Work task: Look through the records below for the line with "- [Experimento 4](#experimento-4)" and the line with "El proyecto fue", then return those lines and all lines between, exactly.

>>>

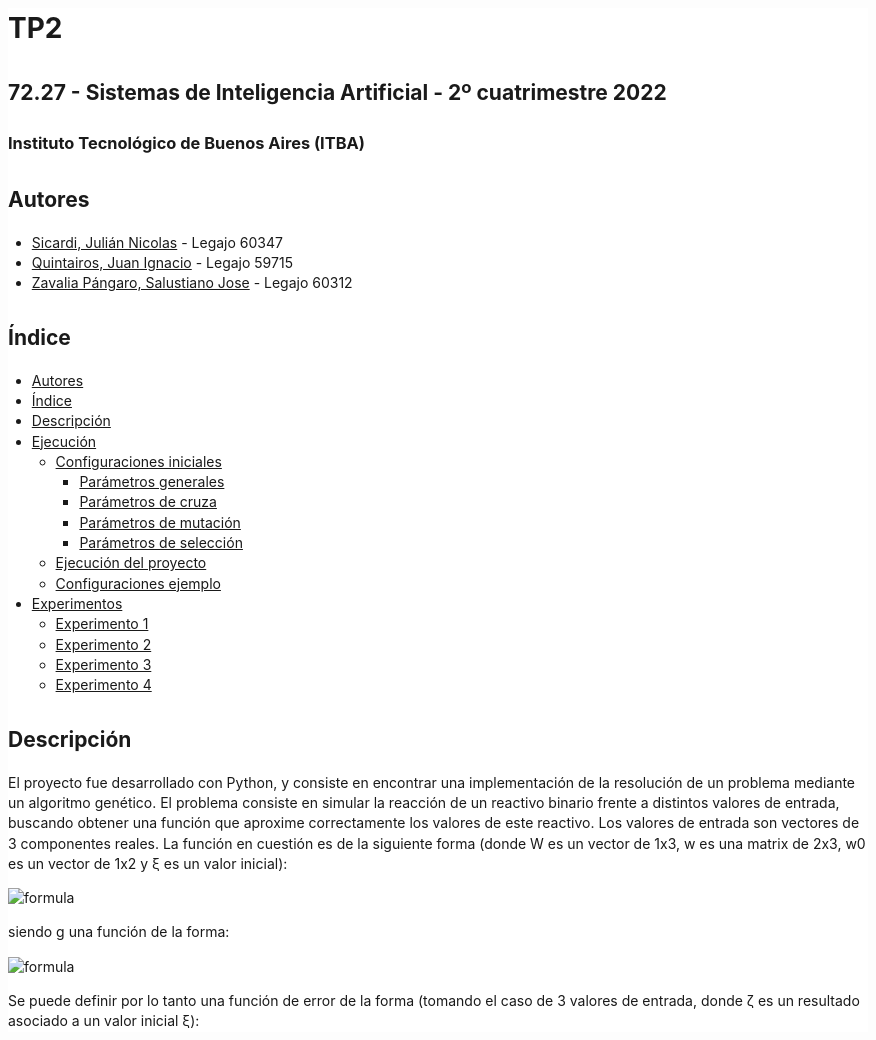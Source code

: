 # TP2

## 72.27 - Sistemas de Inteligencia Artificial - 2º cuatrimestre 2022

### Instituto Tecnológico de Buenos Aires (ITBA)

## Autores

- [Sicardi, Julián Nicolas](https://github.com/Jsicardi) - Legajo 60347
- [Quintairos, Juan Ignacio](https://github.com/juaniq99) - Legajo 59715
- [Zavalia Pángaro, Salustiano Jose](https://github.com/szavalia) - Legajo 60312

## Índice
- [Autores](#autores)
- [Índice](#índice)
- [Descripción](#descripción)
- [Ejecución](#ejecución)
    - [Configuraciones iniciales](#configuraciones-iniciales)
        - [Parámetros generales](#parámetros-generales)
        - [Parámetros de cruza](#parámetros-de-cruza)
        - [Parámetros de mutación](#parámetros-de-mutación)
        - [Parámetros de selección](#parámetros-de-selección)
    - [Ejecución del proyecto](#ejecución-del-proyecto)
    - [Configuraciones ejemplo](#configuraciones-ejemplo)
- [Experimentos](#experimentos)
    - [Experimento 1](#experimento-1)
    - [Experimento 2](#experimento-2)
    - [Experimento 3](#experimento-3)
    - [Experimento 4](#experimento-4)

## Descripción

El proyecto fue desarrollado con Python, y consiste en encontrar una implementación de la resolución de un problema mediante un algoritmo genético. El problema consiste en simular la reacción de un reactivo binario frente a distintos valores de entrada, buscando obtener una función que aproxime correctamente los valores de este reactivo. Los valores de entrada son vectores de 3 componentes reales. La función en cuestión es de la siguiente forma (donde W es un vector de 1x3, w es una matrix de 2x3, w0 es un vector de 1x2 y ξ es un valor inicial):

![formula](https://render.githubusercontent.com/render/math?math={\color{gray}\%20F%28W%2Cw%2Cw_%7B0%7D%2C%20%5Cxi%20%29%20%3D%20g%28%20%5Csum_%7Bj%3D1%7D%5E2%20W_%7Bj%7Dg%28%20%5Csum_%7Bk%3D0%7D%5E2%20w_%7Bjk%7D%20%5Cxi%20_%7Bk%7D%20-w_%7B0j%7D%20%29-W_%7B0%7D%29})

siendo g una función de la forma:

![formula](https://render.githubusercontent.com/render/math?math={\color{gray}\g%28x%29%20%3D%20%5Cfrac%7Be%5E%7Bx%7D%7D%7B1%2Be%5E%7Bx%7D%7D})

Se puede definir por lo tanto una función de error de la forma (tomando el caso de 3 valores de entrada, donde ζ es un resultado asociado a un valor inicial ξ):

<<<

Task result:
    - [Experimento 4](#experimento-4)

## Descripción

El proyecto fue desarrollado con Python, y consiste en encontrar una implementación de la resolución de un problema mediante un algoritmo genético. El problema consiste en simular la reacción de un reactivo binario frente a distintos valores de entrada, buscando obtener una función que aproxime correctamente los valores de este reactivo. Los valores de entrada son vectores de 3 componentes reales. La función en cuestión es de la siguiente forma (donde W es un vector de 1x3, w es una matrix de 2x3, w0 es un vector de 1x2 y ξ es un valor inicial):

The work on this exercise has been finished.